*** Opening of Excerpted data ***
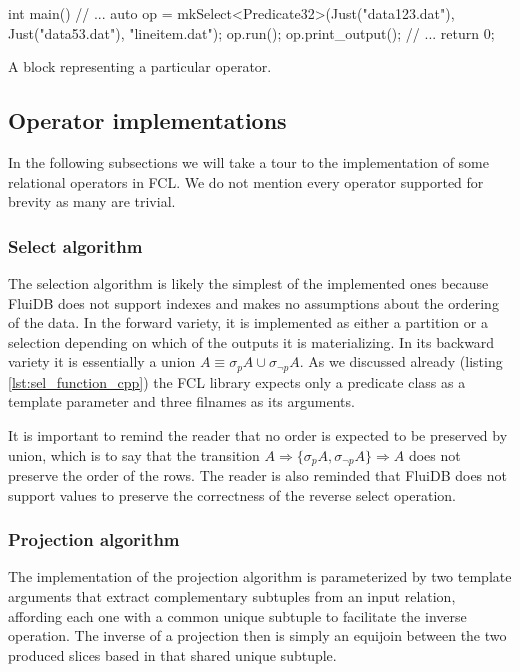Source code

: \begin{code}
\begin{cppcode}
int main() {
  // ...
  {
    auto op = mkSelect<Predicate32>(Just("data123.dat"), Just("data53.dat"),
                                    "lineitem.dat");
    op.run();
    op.print_output();
  }
  // ...
  return 0;
}
\end{cppcode}
  \caption{\label{lst:gen_out_code}A block representing a particular
    operator.}
\end{code}


\subsection{Operator implementations}

In the following subsections we will take a tour to the implementation
of some relational operators in FCL. We do not mention every operator
supported for brevity as many are trivial.

\subsubsection{Select algorithm}

The selection algorithm is likely the simplest of the implemented ones
because FluiDB does not support indexes and makes no assumptions about
the ordering of the data. In the forward variety, it is implemented as
either a partition or a selection depending on which of the outputs it
is materializing. In its backward variety it is essentially a union
\(A \equiv \sigma_p A \cup \sigma_{\neg p} A\). As we discussed
already (listing \ref{lst:sel_function_cpp}) the FCL library expects
only a predicate class as a template parameter and three filnames as
its arguments.

It is important to remind the reader that no order is expected to be
preserved by union, which is to say that the transition \(A
\Rightarrow \{\sigma_p A, \sigma_{\neg p} A\} \Rightarrow A\) does not
preserve the order of the rows. The reader is also reminded that
FluiDB does not support  values to preserve the correctness of
the reverse select operation.


\subsubsection{Projection algorithm}
\label{sec:projection_algorithm}

The implementation of the projection algorithm is parameterized by two
template arguments that extract complementary subtuples from an input
relation, affording each one with a common unique subtuple to
facilitate the inverse operation. The inverse of a projection then is
simply an equijoin between the two produced slices based in that
shared unique subtuple.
*** Close of Excerpted data ***
## Problem statement
Copy, exactly and only, the lines above that begin with the one containing "because FluiDB does" and finish with the one containing "preserved by union, which".

## Output of the task
because FluiDB does not support indexes and makes no assumptions about
the ordering of the data. In the forward variety, it is implemented as
either a partition or a selection depending on which of the outputs it
is materializing. In its backward variety it is essentially a union
\(A \equiv \sigma_p A \cup \sigma_{\neg p} A\). As we discussed
already (listing \ref{lst:sel_function_cpp}) the FCL library expects
only a predicate class as a template parameter and three filnames as
its arguments.

It is important to remind the reader that no order is expected to be
preserved by union, which is to say that the transition \(A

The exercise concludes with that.